Pick out the lines below that include the string "distribution".

• [Supplied information]
- Opening Delimiter -

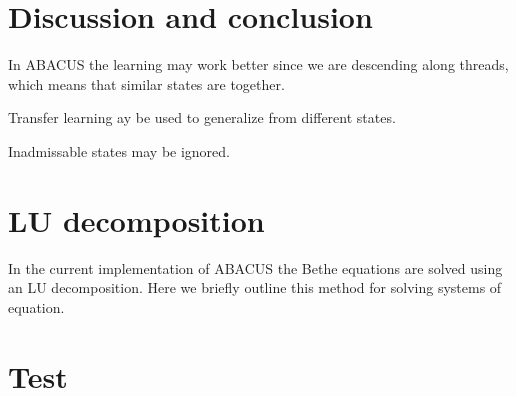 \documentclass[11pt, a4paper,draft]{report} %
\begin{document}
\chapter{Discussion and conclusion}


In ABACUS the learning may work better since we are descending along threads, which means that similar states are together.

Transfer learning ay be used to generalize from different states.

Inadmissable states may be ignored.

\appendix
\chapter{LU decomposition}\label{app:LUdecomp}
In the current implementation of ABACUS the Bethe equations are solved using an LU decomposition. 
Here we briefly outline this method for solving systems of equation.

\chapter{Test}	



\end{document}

- Closing Delimiter -
- Opening Delimiter -

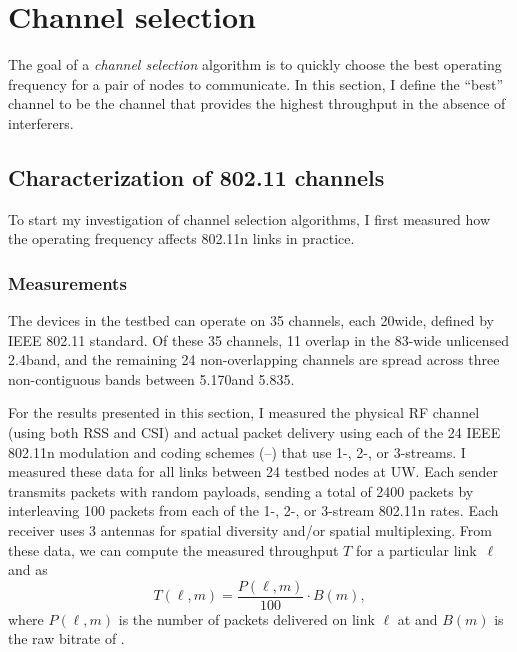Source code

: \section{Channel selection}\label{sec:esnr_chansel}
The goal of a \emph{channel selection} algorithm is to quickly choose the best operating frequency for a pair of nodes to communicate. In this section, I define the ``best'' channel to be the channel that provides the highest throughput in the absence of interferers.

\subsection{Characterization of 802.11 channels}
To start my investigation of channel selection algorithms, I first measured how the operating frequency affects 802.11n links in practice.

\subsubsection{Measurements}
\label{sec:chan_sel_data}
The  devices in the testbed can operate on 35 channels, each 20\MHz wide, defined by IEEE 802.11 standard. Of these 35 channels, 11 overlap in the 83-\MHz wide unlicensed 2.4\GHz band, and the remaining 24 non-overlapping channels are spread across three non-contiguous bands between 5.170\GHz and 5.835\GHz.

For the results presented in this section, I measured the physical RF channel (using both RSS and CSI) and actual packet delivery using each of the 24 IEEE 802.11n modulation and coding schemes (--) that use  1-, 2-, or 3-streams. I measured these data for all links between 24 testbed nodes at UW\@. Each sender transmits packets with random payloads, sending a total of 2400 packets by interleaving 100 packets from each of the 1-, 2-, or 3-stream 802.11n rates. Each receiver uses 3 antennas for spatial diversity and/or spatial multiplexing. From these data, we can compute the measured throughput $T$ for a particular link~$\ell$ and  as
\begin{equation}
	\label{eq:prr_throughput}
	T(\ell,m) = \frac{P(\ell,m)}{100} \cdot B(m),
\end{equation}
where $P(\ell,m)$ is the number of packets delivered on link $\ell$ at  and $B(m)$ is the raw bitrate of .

- Closing Delimiter -
- Opening Delimiter -

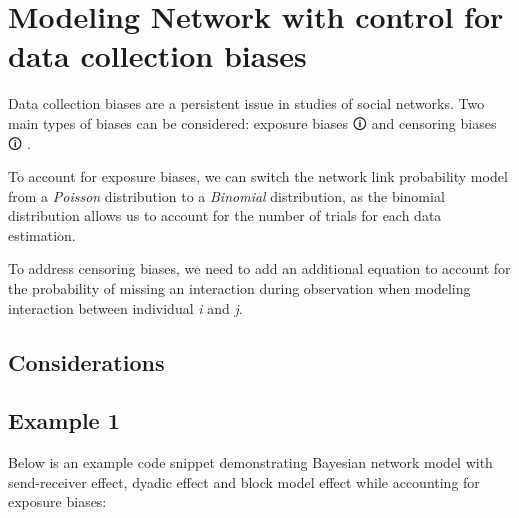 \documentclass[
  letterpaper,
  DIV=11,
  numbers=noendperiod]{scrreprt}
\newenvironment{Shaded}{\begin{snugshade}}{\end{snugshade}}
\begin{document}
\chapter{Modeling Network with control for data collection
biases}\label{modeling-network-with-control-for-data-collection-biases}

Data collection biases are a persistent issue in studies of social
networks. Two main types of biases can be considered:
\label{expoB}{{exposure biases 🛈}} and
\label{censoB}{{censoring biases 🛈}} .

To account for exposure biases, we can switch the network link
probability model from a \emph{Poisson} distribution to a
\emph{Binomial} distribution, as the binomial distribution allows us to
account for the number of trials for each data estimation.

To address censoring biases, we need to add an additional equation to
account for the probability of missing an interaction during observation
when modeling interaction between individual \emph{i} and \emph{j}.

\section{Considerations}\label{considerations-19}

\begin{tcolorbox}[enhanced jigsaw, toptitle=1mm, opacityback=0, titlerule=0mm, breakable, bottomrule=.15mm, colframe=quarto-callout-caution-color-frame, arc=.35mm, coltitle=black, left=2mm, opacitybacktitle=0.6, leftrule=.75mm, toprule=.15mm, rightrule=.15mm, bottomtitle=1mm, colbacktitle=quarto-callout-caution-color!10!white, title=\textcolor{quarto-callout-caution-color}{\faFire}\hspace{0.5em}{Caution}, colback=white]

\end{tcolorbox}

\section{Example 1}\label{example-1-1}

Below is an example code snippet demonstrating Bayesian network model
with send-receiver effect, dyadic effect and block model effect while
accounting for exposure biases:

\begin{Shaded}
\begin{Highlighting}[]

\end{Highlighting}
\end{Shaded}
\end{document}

- Closing Delimiter -

• [Worked solution]
probability model from a \emph{Poisson} distribution to a
\emph{Binomial} distribution, as the binomial distribution allows us to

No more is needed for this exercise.